The Yurok Tribe has purchased and plans to restore 9,000 acres of land in the Blue Creek watershed for fish and wildlife and to protect spiritual areas.
The tribe has worked with the Western Rivers Conservancy for the past 10 years to purchase land in the Blue Creek watershed, which is a tributary of the Klamath River, according to a Yurok Tribe press release. The watershed is important to salmon populations and houses some of the best fish habitat in the Pacific Northwest, according to the press release.
The tribe used dollars tied to the 1998 Hoopa Yurok Settlement Act and, with help from the Western Rivers Conservancy, purchased the land through the federal New Market Tax Credit program. According to the tribe’s press release, it has worked with Western Rivers Conservancy to accomplish other land acquisitions.

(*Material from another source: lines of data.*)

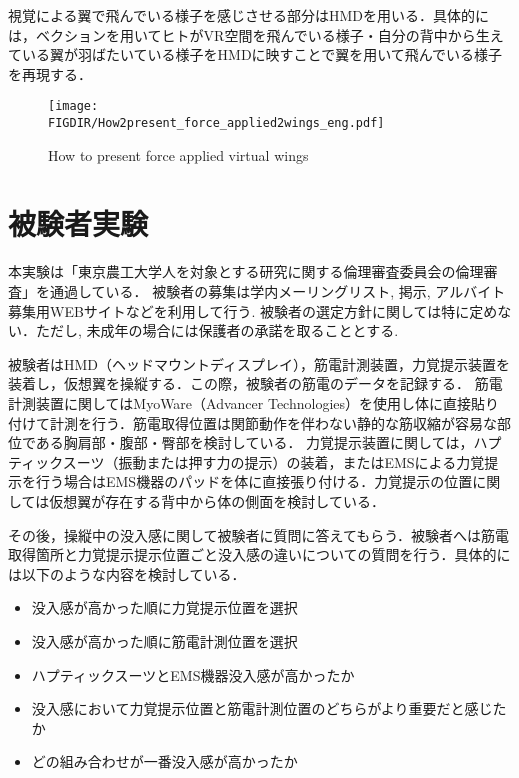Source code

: \begin{small}
    視覚による翼で飛んでいる様子を感じさせる部分はHMDを用いる．具体的には，ベクションを用いてヒトがVR空間を飛んでいる様子・自分の背中から生えている翼が羽ばたいている様子をHMDに映すことで翼を用いて飛んでいる様子を再現する．

    \begin{figure}[b]
      \begin{center}
        \texttt{[image: \\FIGDIR/How2present\_force\_applied2wings\_eng.pdf]}%
        \caption{How to present force applied virtual wings}
      \end{center}
    \end{figure}



\section{被験者実験}
    本実験は「東京農工大学人を対象とする研究に関する倫理審査委員会の倫理審査」を通過している．
    被験者の募集は学内メーリングリスト, 掲示, アルバイト募集用WEBサイトなどを利用して行う. 被験者の選定方針に関しては特に定めない．ただし, 未成年の場合には保護者の承諾を取ることとする. 

    被験者はHMD（ヘッドマウントディスプレイ），筋電計測装置，力覚提示装置を装着し，仮想翼を操縦する．この際，被験者の筋電のデータを記録する．
    筋電計測装置に関してはMyoWare（Advancer Technologies）を使用し体に直接貼り付けて計測を行う．筋電取得位置は関節動作を伴わない静的な筋収縮が容易な部位である胸肩部・腹部・臀部を検討している．
    力覚提示装置に関しては，ハプティックスーツ（振動または押す力の提示）の装着，またはEMSによる力覚提示を行う場合はEMS機器のパッドを体に直接張り付ける．力覚提示の位置に関しては仮想翼が存在する背中から体の側面を検討している．
    
    その後，操縦中の没入感に関して被験者に質問に答えてもらう．被験者へは筋電取得箇所と力覚提示提示位置ごと没入感の違いについての質問を行う．具体的には以下のような内容を検討している．
    \begin{itemize}
      \item 没入感が高かった順に力覚提示位置を選択
      \item 没入感が高かった順に筋電計測位置を選択 %
      \item ハプティックスーツとEMS機器没入感が高かったか
      \item 没入感において力覚提示位置と筋電計測位置のどちらがより重要だと感じたか
      \item どの組み合わせが一番没入感が高かったか
    \end{itemize}


\end{small}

The acquisition of the 9,000 acres in the Blue Creek watershed is the final piece of an ambitious land recovery plan, according to the tribe.
The tribe’s goal is to restore the Klamath River’s salmon runs, said Amy Cordalis, the Yurok Tribe’s general counsel and a traditional salmon fisher.
“The Yurok Tribe’s goal is to heal the Klamath River from its headwater to the Pacific Ocean,” Cordalis said in a written statement on Wednesday. “This is a step forward toward realizing a bigger vision — restoration of the river’s mighty salmon runs.”
Blue Creek is the Klamath River’s largest tributary on the Yurok Reservation and provides habitat for fish populations in the lower part of the river, according to the press release. The creek also provides a cool refuge for fish throughout the Klamath basin, especially for chinook salmon migrating upstream during the late summer and early fall.
According to the tribe’s press release, concurrent with its effort to reacquire land, it has been engaging in an endeavor to reverse “”the negative impact that historic natural resource extraction industries have had on the Klamath and its fisheries.”
The tribe plans to use traditional and contemporary forest management practices to rehabilitate the 9,000 acres they have acquired, which was heavily logged in the past 100 years, according to the press release.